When I was a student, I definitely experienced both my fair share of phenomenal, life-changing teachers, along with ones who should go off and open candy shops in Vermont and leave the entertainment industry well enough alone. Looking back on my experience, here’s what you can learn about human nature and the human condition from even the worst acting teachers. 

1. The human ego knows no bounds. Have you ever heard that “love is boundless”? Well that works both ways. Self-love is also boundless and there are truly no limits as to what certain acting teachers or “delicate geniuses” (as George Costanza would say) can reach when it comes to tiresome expressions of egotism: namedropping, unbridled condescension, the endless stories about the shows/films/plays they worked on regardless of relevancy. Understanding the powerful breadth and depth of the human ego is important. As you go on your way, you’re going to encounter many more egotistical people. Many bad acting teachers are also egomaniacs, and being aware of this can help you understand the power dynamics at play when you deal with such people. Egomaniacs have a knack for making anything (including your struggles with a scene or an audition technique) about them. Your successes are used for further self-aggrandizement. 

2. There is no lesson to learn from abuse. I hear actors rationalize abuse-based classes all the time. They claim there’s something to be learned or some form of development that goes on when an acting teacher will “cut someone down” or “put them in their place” or mock, deride, or otherwise make an example of other actors. That is complete BS. These actors are simply making an excuse for bullying, and are thus enabling it. I would love—and when I say I would love, I mean it would be my dream—if a class of actors walked out on a teacher that did that asserting an ultimatum: We’re not coming back until you talk to us like the equals that we are. 

When acting teachers engage in such unacceptable behavior it’s simply akin to them attempting to feel empowered. Other times, it’s the teacher expressing frustration through a mini temper tantrum. If you’re not going to call the teacher out on such behavior—and who more better suited to doing this than the actors who pay (ostensibly employ) this teacher—then at the very least, you should make certain to make severe mental notes to yourself on the matter, and hopefully view the teacher through a new lens and greater scrutiny. 

3. Yes, some teachers are jealous of their students. This might sound crazy because why would a teacher (or anyone for that matter) be jealous of a bunch of struggling actors, but the reality is true: some teachers are. They envy your success, your talent, your fearlessness, your energy, your fresh perspective, and likewise, your lack of jadedness. Sometimes this jealousy comes out in bullying behaviors, as discussed above. Other times this jealousy manifests as the teacher being negative, projecting negative outcomes, or being overly critical (and masking that criticism as “instruction”). 

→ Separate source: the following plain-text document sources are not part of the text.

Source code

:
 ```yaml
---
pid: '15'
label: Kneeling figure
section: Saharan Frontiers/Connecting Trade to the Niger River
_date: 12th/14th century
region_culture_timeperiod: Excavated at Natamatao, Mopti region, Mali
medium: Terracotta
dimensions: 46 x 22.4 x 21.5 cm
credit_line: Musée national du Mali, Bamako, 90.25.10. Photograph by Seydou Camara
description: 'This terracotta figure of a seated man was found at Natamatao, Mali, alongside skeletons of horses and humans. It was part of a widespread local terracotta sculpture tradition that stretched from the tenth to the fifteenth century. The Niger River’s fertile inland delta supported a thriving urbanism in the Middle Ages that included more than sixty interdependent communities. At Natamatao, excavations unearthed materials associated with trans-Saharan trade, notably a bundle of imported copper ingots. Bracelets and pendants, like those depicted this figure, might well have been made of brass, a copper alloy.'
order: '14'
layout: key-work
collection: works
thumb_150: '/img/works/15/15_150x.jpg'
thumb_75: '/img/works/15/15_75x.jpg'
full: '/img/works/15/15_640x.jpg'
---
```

Before studying privately with me, one of my hugely talented and award-winning musician/singer-songwriter clients described being publicly berated and humiliated in front of her peers by a well-known, abuse-based acting teacher in L.A. simply because her acting career was starting to take off and she needed to take a break from studio classes.

4. Fear manifests in a variety of ways. Fear doesn’t just rear its ugly head through bullying or hysteria—sometimes it’s via the soft and saccharine-esque environments of certain acting classes which have the demeanor of a summer camp session. Some acting teachers manifest their fear and insecurity by not offering any real correction. This largely manifests via warm and fuzzy classes where actors are coddled and not given any real corrections or points for improvement. Acting teachers like these generally have a very warped viewpoint of what their job is or, I find, are uncomfortable saying anything unpleasant. As many of you have learned, it is through unpleasant realities, presented respectfully and professionally, that we all learn to grow and adapt—and in the context of an acting class, hopefully become better actors.